EXERCISE: Could you transcribe each entry below exactly, minus the images?
--------------------------------------------------
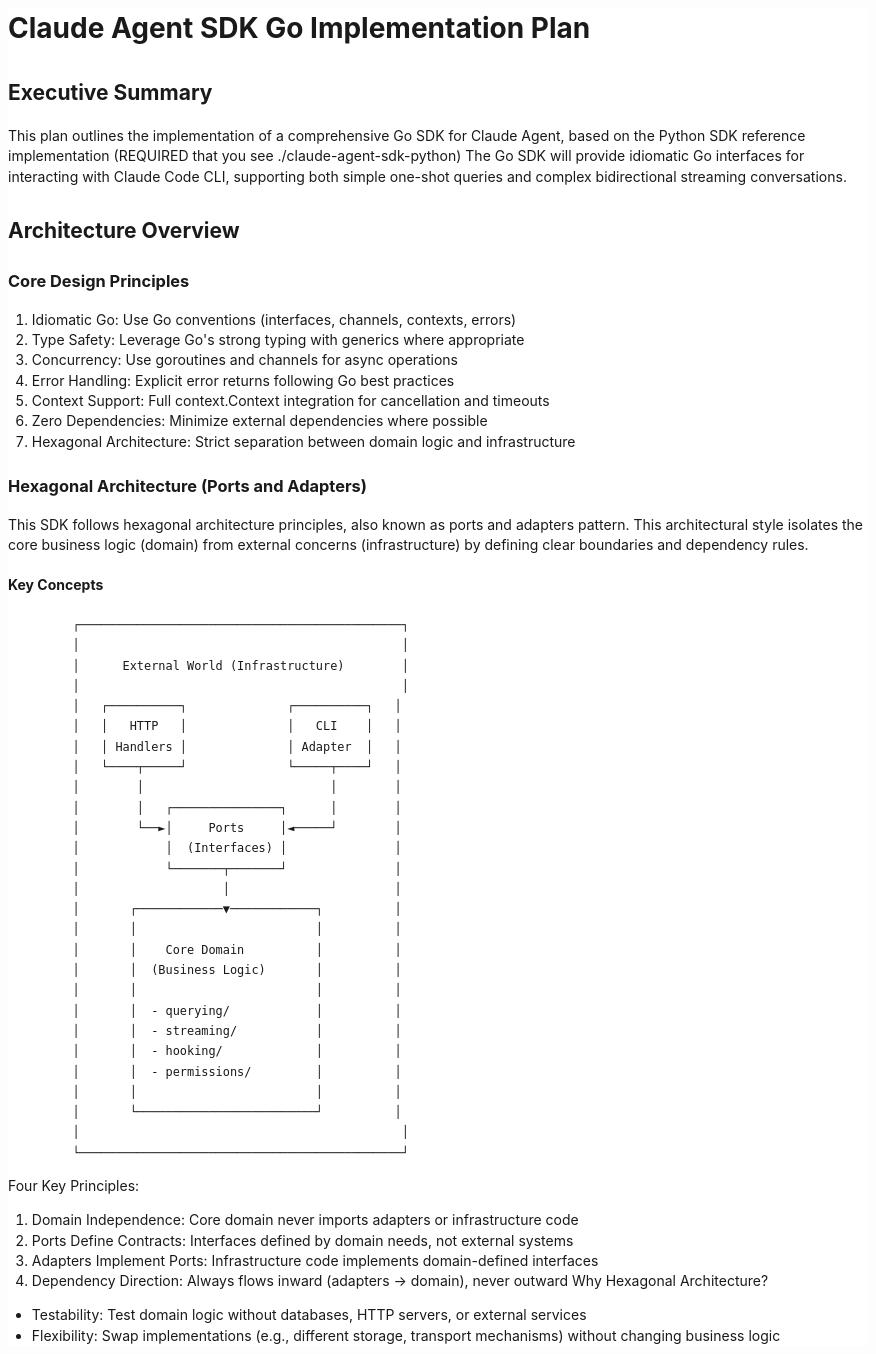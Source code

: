 # Claude Agent SDK Go Implementation Plan
## Executive Summary
This plan outlines the implementation of a comprehensive Go SDK for Claude Agent, based on the Python SDK reference implementation (REQUIRED that you see ./claude-agent-sdk-python)
The Go SDK will provide idiomatic Go interfaces for interacting with Claude Code CLI, supporting both simple one-shot queries and complex bidirectional streaming conversations.
## Architecture Overview
### Core Design Principles
1. Idiomatic Go: Use Go conventions (interfaces, channels, contexts, errors)
2. Type Safety: Leverage Go's strong typing with generics where appropriate
3. Concurrency: Use goroutines and channels for async operations
4. Error Handling: Explicit error returns following Go best practices
5. Context Support: Full context.Context integration for cancellation and timeouts
6. Zero Dependencies: Minimize external dependencies where possible
7. Hexagonal Architecture: Strict separation between domain logic and infrastructure
### Hexagonal Architecture (Ports and Adapters)
This SDK follows hexagonal architecture principles, also known as ports and adapters pattern. This architectural style isolates the core business logic (domain) from external concerns (infrastructure) by defining clear boundaries and dependency rules.
#### Key Concepts
```
         ┌─────────────────────────────────────────────┐
         │                                             │
         │      External World (Infrastructure)        │
         │                                             │
         │   ┌──────────┐              ┌──────────┐   │
         │   │   HTTP   │              │   CLI    │   │
         │   │ Handlers │              │ Adapter  │   │
         │   └────┬─────┘              └─────┬────┘   │
         │        │                          │        │
         │        │   ┌───────────────┐      │        │
         │        └──►│     Ports     │◄─────┘        │
         │            │  (Interfaces) │               │
         │            └───────┬───────┘               │
         │                    │                       │
         │       ┌────────────▼────────────┐          │
         │       │                         │          │
         │       │    Core Domain          │          │
         │       │  (Business Logic)       │          │
         │       │                         │          │
         │       │  - querying/            │          │
         │       │  - streaming/           │          │
         │       │  - hooking/             │          │
         │       │  - permissions/         │          │
         │       │                         │          │
         │       └─────────────────────────┘          │
         │                                             │
         └─────────────────────────────────────────────┘
```
Four Key Principles:
1. Domain Independence: Core domain never imports adapters or infrastructure code
2. Ports Define Contracts: Interfaces defined by domain needs, not external systems
3. Adapters Implement Ports: Infrastructure code implements domain-defined interfaces
4. Dependency Direction: Always flows inward (adapters → domain), never outward
Why Hexagonal Architecture?
- Testability: Test domain logic without databases, HTTP servers, or external services
- Flexibility: Swap implementations (e.g., different storage, transport mechanisms) without changing business logic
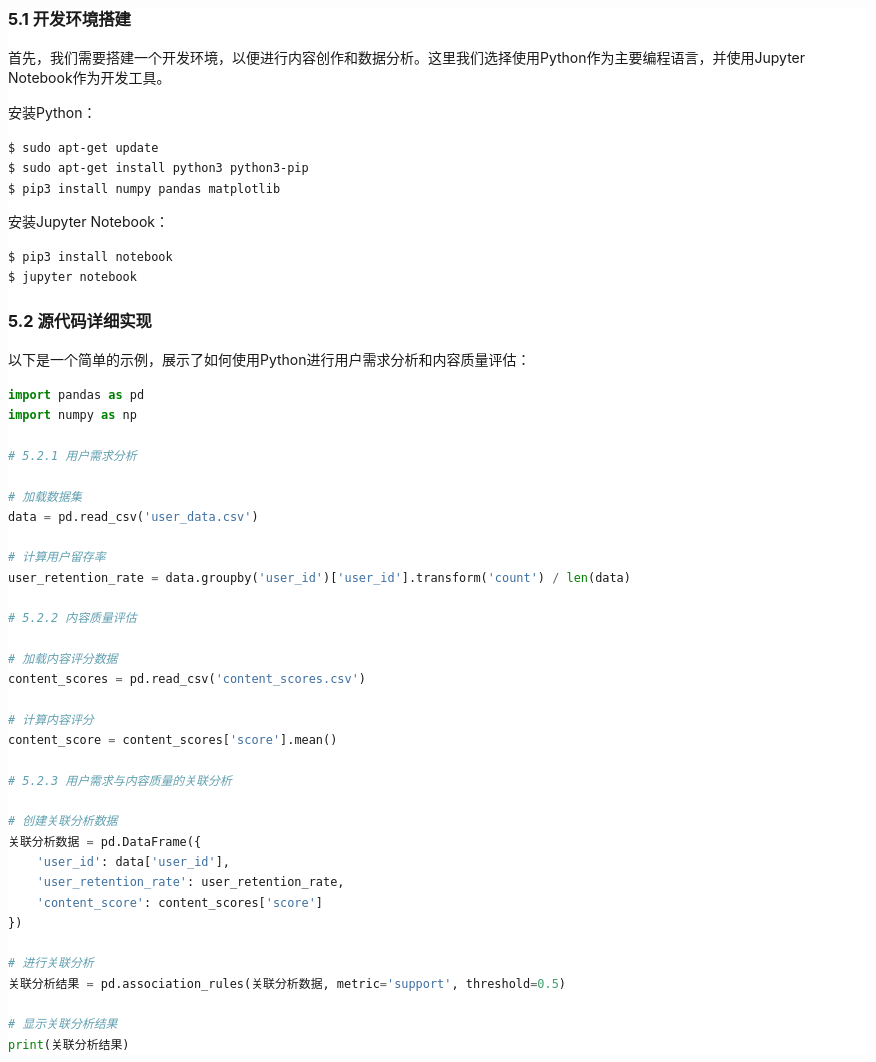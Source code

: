 ### 5.1 开发环境搭建

首先，我们需要搭建一个开发环境，以便进行内容创作和数据分析。这里我们选择使用Python作为主要编程语言，并使用Jupyter Notebook作为开发工具。

安装Python：
```bash
$ sudo apt-get update
$ sudo apt-get install python3 python3-pip
$ pip3 install numpy pandas matplotlib
```

安装Jupyter Notebook：
```bash
$ pip3 install notebook
$ jupyter notebook
```

### 5.2 源代码详细实现

以下是一个简单的示例，展示了如何使用Python进行用户需求分析和内容质量评估：

```python
import pandas as pd
import numpy as np

# 5.2.1 用户需求分析

# 加载数据集
data = pd.read_csv('user_data.csv')

# 计算用户留存率
user_retention_rate = data.groupby('user_id')['user_id'].transform('count') / len(data)

# 5.2.2 内容质量评估

# 加载内容评分数据
content_scores = pd.read_csv('content_scores.csv')

# 计算内容评分
content_score = content_scores['score'].mean()

# 5.2.3 用户需求与内容质量的关联分析

# 创建关联分析数据
关联分析数据 = pd.DataFrame({
    'user_id': data['user_id'],
    'user_retention_rate': user_retention_rate,
    'content_score': content_scores['score']
})

# 进行关联分析
关联分析结果 = pd.association_rules(关联分析数据, metric='support', threshold=0.5)

# 显示关联分析结果
print(关联分析结果)
```
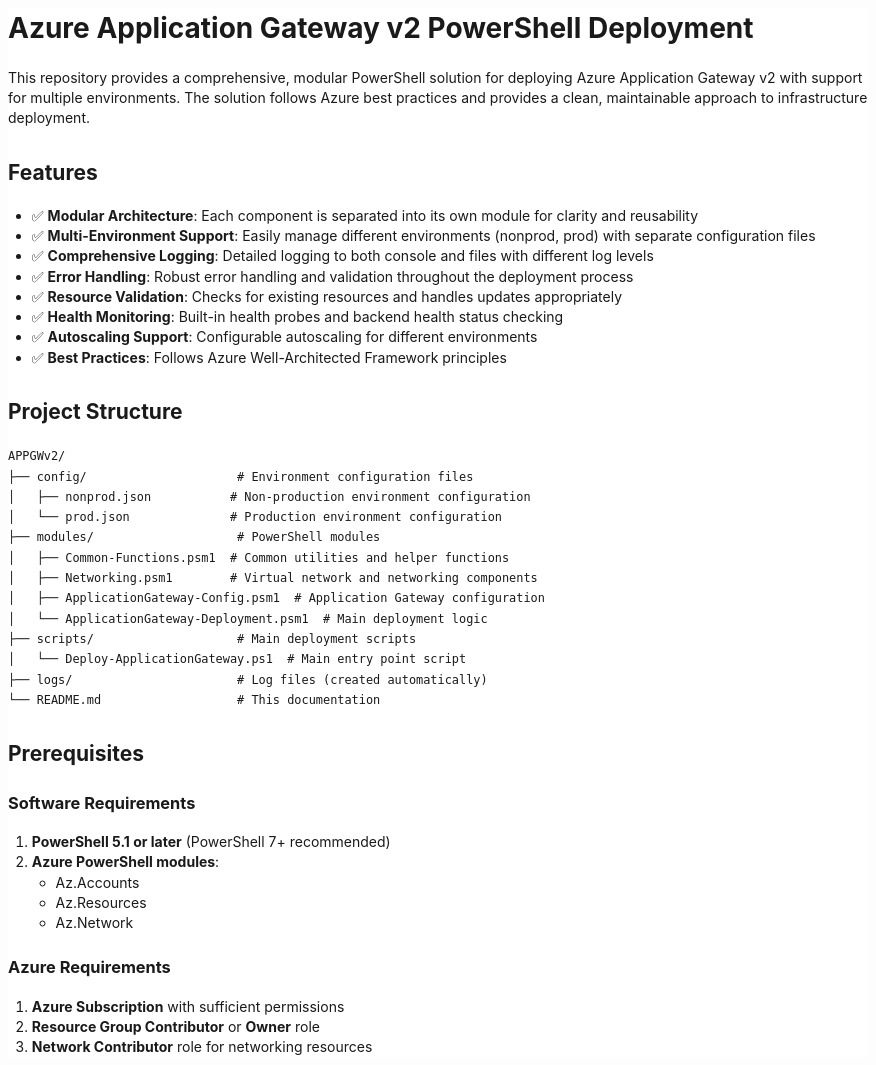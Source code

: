 # Azure Application Gateway v2 PowerShell Deployment

This repository provides a comprehensive, modular PowerShell solution for deploying Azure Application Gateway v2 with support for multiple environments. The solution follows Azure best practices and provides a clean, maintainable approach to infrastructure deployment.

## Features

- ✅ **Modular Architecture**: Each component is separated into its own module for clarity and reusability
- ✅ **Multi-Environment Support**: Easily manage different environments (nonprod, prod) with separate configuration files
- ✅ **Comprehensive Logging**: Detailed logging to both console and files with different log levels
- ✅ **Error Handling**: Robust error handling and validation throughout the deployment process
- ✅ **Resource Validation**: Checks for existing resources and handles updates appropriately
- ✅ **Health Monitoring**: Built-in health probes and backend health status checking
- ✅ **Autoscaling Support**: Configurable autoscaling for different environments
- ✅ **Best Practices**: Follows Azure Well-Architected Framework principles

## Project Structure

```
APPGWv2/
├── config/                     # Environment configuration files
│   ├── nonprod.json           # Non-production environment configuration
│   └── prod.json              # Production environment configuration
├── modules/                    # PowerShell modules
│   ├── Common-Functions.psm1  # Common utilities and helper functions
│   ├── Networking.psm1        # Virtual network and networking components
│   ├── ApplicationGateway-Config.psm1  # Application Gateway configuration
│   └── ApplicationGateway-Deployment.psm1  # Main deployment logic
├── scripts/                    # Main deployment scripts
│   └── Deploy-ApplicationGateway.ps1  # Main entry point script
├── logs/                       # Log files (created automatically)
└── README.md                   # This documentation
```

## Prerequisites

### Software Requirements

1. **PowerShell 5.1 or later** (PowerShell 7+ recommended)
2. **Azure PowerShell modules**:
   - Az.Accounts
   - Az.Resources
   - Az.Network

### Azure Requirements

1. **Azure Subscription** with sufficient permissions
2. **Resource Group Contributor** or **Owner** role
3. **Network Contributor** role for networking resources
--------------------------------------------------
OUTPUT OF THE TASK:
Source code

: # Claude Agent SDK Go Implementation Plan
## Executive Summary
This plan outlines the implementation of a comprehensive Go SDK for Claude Agent, based on the Python SDK reference implementation (REQUIRED that you see ./claude-agent-sdk-python)
The Go SDK will provide idiomatic Go interfaces for interacting with Claude Code CLI, supporting both simple one-shot queries and complex bidirectional streaming conversations.
## Architecture Overview
### Core Design Principles
1. Idiomatic Go: Use Go conventions (interfaces, channels, contexts, errors)
2. Type Safety: Leverage Go's strong typing with generics where appropriate
3. Concurrency: Use goroutines and channels for async operations
4. Error Handling: Explicit error returns following Go best practices
5. Context Support: Full context.Context integration for cancellation and timeouts
6. Zero Dependencies: Minimize external dependencies where possible
7. Hexagonal Architecture: Strict separation between domain logic and infrastructure
### Hexagonal Architecture (Ports and Adapters)
This SDK follows hexagonal architecture principles, also known as ports and adapters pattern. This architectural style isolates the core business logic (domain) from external concerns (infrastructure) by defining clear boundaries and dependency rules.
#### Key Concepts
```
         ┌─────────────────────────────────────────────┐
         │                                             │
         │      External World (Infrastructure)        │
         │                                             │
         │   ┌──────────┐              ┌──────────┐   │
         │   │   HTTP   │              │   CLI    │   │
         │   │ Handlers │              │ Adapter  │   │
         │   └────┬─────┘              └─────┬────┘   │
         │        │                          │        │
         │        │   ┌───────────────┐      │        │
         │        └──►│     Ports     │◄─────┘        │
         │            │  (Interfaces) │               │
         │            └───────┬───────┘               │
         │                    │                       │
         │       ┌────────────▼────────────┐          │
         │       │                         │          │
         │       │    Core Domain          │          │
         │       │  (Business Logic)       │          │
         │       │                         │          │
         │       │  - querying/            │          │
         │       │  - streaming/           │          │
         │       │  - hooking/             │          │
         │       │  - permissions/         │          │
         │       │                         │          │
         │       └─────────────────────────┘          │
         │                                             │
         └─────────────────────────────────────────────┘
```
Four Key Principles:
1. Domain Independence: Core domain never imports adapters or infrastructure code
2. Ports Define Contracts: Interfaces defined by domain needs, not external systems
3. Adapters Implement Ports: Infrastructure code implements domain-defined interfaces
4. Dependency Direction: Always flows inward (adapters → domain), never outward
Why Hexagonal Architecture?
- Testability: Test domain logic without databases, HTTP servers, or external services
- Flexibility: Swap implementations (e.g., different storage, transport mechanisms) without changing business logic
Source code

: ### 5.1 开发环境搭建

首先，我们需要搭建一个开发环境，以便进行内容创作和数据分析。这里我们选择使用Python作为主要编程语言，并使用Jupyter Notebook作为开发工具。

安装Python：
```bash
$ sudo apt-get update
$ sudo apt-get install python3 python3-pip
$ pip3 install numpy pandas matplotlib
```

安装Jupyter Notebook：
```bash
$ pip3 install notebook
$ jupyter notebook
```

### 5.2 源代码详细实现

以下是一个简单的示例，展示了如何使用Python进行用户需求分析和内容质量评估：

```python
import pandas as pd
import numpy as np

# 5.2.1 用户需求分析

# 加载数据集
data = pd.read_csv('user_data.csv')

# 计算用户留存率
user_retention_rate = data.groupby('user_id')['user_id'].transform('count') / len(data)

# 5.2.2 内容质量评估

# 加载内容评分数据
content_scores = pd.read_csv('content_scores.csv')

# 计算内容评分
content_score = content_scores['score'].mean()

# 5.2.3 用户需求与内容质量的关联分析

# 创建关联分析数据
关联分析数据 = pd.DataFrame({
    'user_id': data['user_id'],
    'user_retention_rate': user_retention_rate,
    'content_score': content_scores['score']
})

# 进行关联分析
关联分析结果 = pd.association_rules(关联分析数据, metric='support', threshold=0.5)

# 显示关联分析结果
print(关联分析结果)
```
Source code

: # Azure Application Gateway v2 PowerShell Deployment

This repository provides a comprehensive, modular PowerShell solution for deploying Azure Application Gateway v2 with support for multiple environments. The solution follows Azure best practices and provides a clean, maintainable approach to infrastructure deployment.

## Features

- ✅ **Modular Architecture**: Each component is separated into its own module for clarity and reusability
- ✅ **Multi-Environment Support**: Easily manage different environments (nonprod, prod) with separate configuration files
- ✅ **Comprehensive Logging**: Detailed logging to both console and files with different log levels
- ✅ **Error Handling**: Robust error handling and validation throughout the deployment process
- ✅ **Resource Validation**: Checks for existing resources and handles updates appropriately
- ✅ **Health Monitoring**: Built-in health probes and backend health status checking
- ✅ **Autoscaling Support**: Configurable autoscaling for different environments
- ✅ **Best Practices**: Follows Azure Well-Architected Framework principles

## Project Structure

```
APPGWv2/
├── config/                     # Environment configuration files
│   ├── nonprod.json           # Non-production environment configuration
│   └── prod.json              # Production environment configuration
├── modules/                    # PowerShell modules
│   ├── Common-Functions.psm1  # Common utilities and helper functions
│   ├── Networking.psm1        # Virtual network and networking components
│   ├── ApplicationGateway-Config.psm1  # Application Gateway configuration
│   └── ApplicationGateway-Deployment.psm1  # Main deployment logic
├── scripts/                    # Main deployment scripts
│   └── Deploy-ApplicationGateway.ps1  # Main entry point script
├── logs/                       # Log files (created automatically)
└── README.md                   # This documentation
```

## Prerequisites

### Software Requirements

1. **PowerShell 5.1 or later** (PowerShell 7+ recommended)
2. **Azure PowerShell modules**:
   - Az.Accounts
   - Az.Resources
   - Az.Network

### Azure Requirements

1. **Azure Subscription** with sufficient permissions
2. **Resource Group Contributor** or **Owner** role
3. **Network Contributor** role for networking resources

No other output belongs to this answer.